The Company accelerated the recognition of the remaining expense for milestone options during the six months
ended December 31, 2024. The Group recognized $138,996 (inclusive of accelerated expense) and $267,605, as stock-
based compensation expense related to milestone options for the six months ended December 31, 2024, and December 31,
2023, respectively. No expense was recognized for the three months ended December 31, 2024. In November 2023,
3,000,000 milestone options were forfeited due to a leaver, resulting in the reversal of previously incurred expense during
the three months ended December 31, 2023. This resulted in no expense for milestone options during six months ended
December 31, 2023.
Restricted Stock Units
On August 6, 2024, the Group adopted the 2024 Incentive Award Plan (the 2024 Plan). As of December 31, 2024,
the maximum number of shares of common stock that may be issued under the 2024 Plan was 1,600,000 shares.
The 2024 Plan, allows, among other things, for the grant of Restricted Stock Units (RSUs).

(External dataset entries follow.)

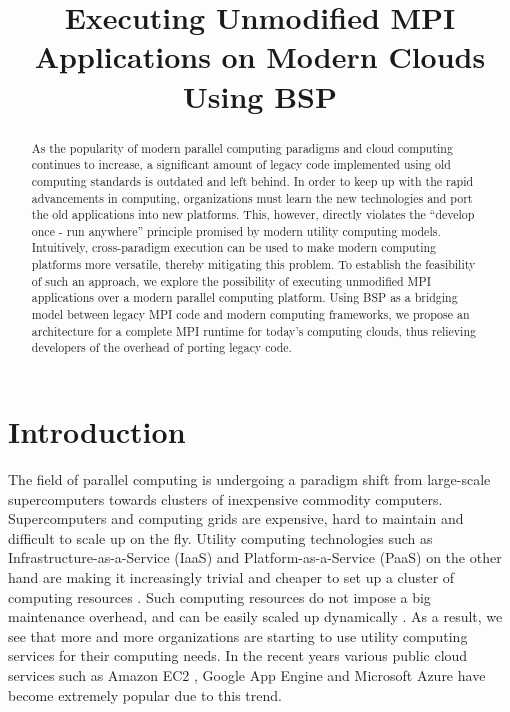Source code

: \documentclass[conference,10pt] {IEEEtran}
\begin{document}
\title{Executing Unmodified MPI Applications on Modern Clouds Using BSP}
\author{
}
\maketitle

\begin{abstract}
As the popularity of modern parallel computing paradigms and cloud computing continues to increase, a significant amount of legacy code implemented using old computing standards is outdated and left behind. In order to keep up with the rapid advancements in computing, organizations must learn the new technologies and port the old applications into new platforms. This, however, directly violates the ``develop once - run anywhere'' principle promised by modern utility computing models. Intuitively, cross-paradigm execution can be used to make modern computing platforms more versatile, thereby mitigating this problem. To establish the feasibility of such an approach, we explore the possibility of executing unmodified MPI applications over a modern parallel computing platform. Using BSP as a bridging model between legacy MPI code and modern computing frameworks, we propose an architecture for a complete MPI runtime for today's computing clouds, thus relieving developers of the overhead of porting legacy code.
\end{abstract}

\section{Introduction}
\label{sec:intro}
The field of parallel computing is undergoing a paradigm shift from large-scale supercomputers towards clusters of inexpensive commodity computers. Supercomputers and computing grids are expensive, hard to maintain and difficult to scale up on the fly. Utility computing technologies such as Infrastructure-as-a-Service (IaaS) and Platform-as-a-Service (PaaS) on the other hand are making it increasingly trivial and cheaper to set up a cluster of computing resources \cite{Degabriele:2007:EAU:1386610.1386645,Wang:2009:CMH:1646468.1646475}. Such computing resources do not impose a big maintenance overhead, and can be easily scaled up dynamically \cite{Ghanbari:2012:OAI:2371536.2371567,Brebner:2012:YCE:2188286.2188334}. As a result, we see that more and more organizations are starting to use utility computing services for their computing needs. In the recent years various public cloud services such as Amazon EC2 \cite{url:ec2}, Google App Engine \cite{url:gae} and Microsoft Azure \cite{url:azure} have become extremely popular due to this trend. 
\end{document}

On August 6, 2024, the
Group issued RSUs to certain eligible service providers, employees and executive officers (the “participants”) to provide
them an opportunity to participate in the growth and profits of the Group and to attract, motivate, and retain their services
to promote the long-term success of the Group.
On August 6, 2024, the Company granted 47,400 Restricted Stock Units (“Retention Awards”) to its employees in
Australia and U.S. The Retention Awards granted to Australian employees entitle them to CDIs representing 39,250 shares
of common stock (each CDI represents 1/200th of a share of common stock). Similarly, the Retention Awards granted to
U.S. employees entitle them to 8,150 shares of common stock. The vesting conditions state that all Retention Awards will
vest in full on December 31, 2025, provided the employee remain in service as of the vesting date. The fair value at grant
date of the Retention Awards was $21.73 per common stock and $0.109 per CDI.
On August 6, 2024, the Company also granted 795,000 Restricted Stock Units (“IPO Awards”) to its employees in
Australia and U.S. The IPO Awards granted to Australian employees entitle them to CDIs representing 620,000 shares of
common stock. Similarly, the IPO Awards granted to U.S. employees entitle them to 175,000 shares of common stock. The
IPO Awards will vest in following three tranches:
Tranche 1 – 397,500 IPO Awards granted to Australian and U.S. employees will vest in full on July 3, 2027,
provided the employee remains in service as of the vesting date. The fair value at grant date of Tranche 1 was
$21.73 per common stock and $0.109 per CDI.
Tranche 2 – 98,750 IPO Awards granted to Australian and U.S. employees will vest subject to the completion
of the Group’s Phase 1 Development Plan to establish first production of the Shenandoah South Pilot Project
and establish first production of 40 TJ/d measured by completion of the milestones (“Vesting Trigger
Conditions”). Full vesting of Tranche 2 may occur at any time between July 3, 2027, and July 3, 2029, should
the Vesting Trigger Conditions be satisfied, or unless otherwise determined by the Board of the Company. The
fair value at grant date of Tranche 2 was $21.73 per common stock and $0.109 per CDI.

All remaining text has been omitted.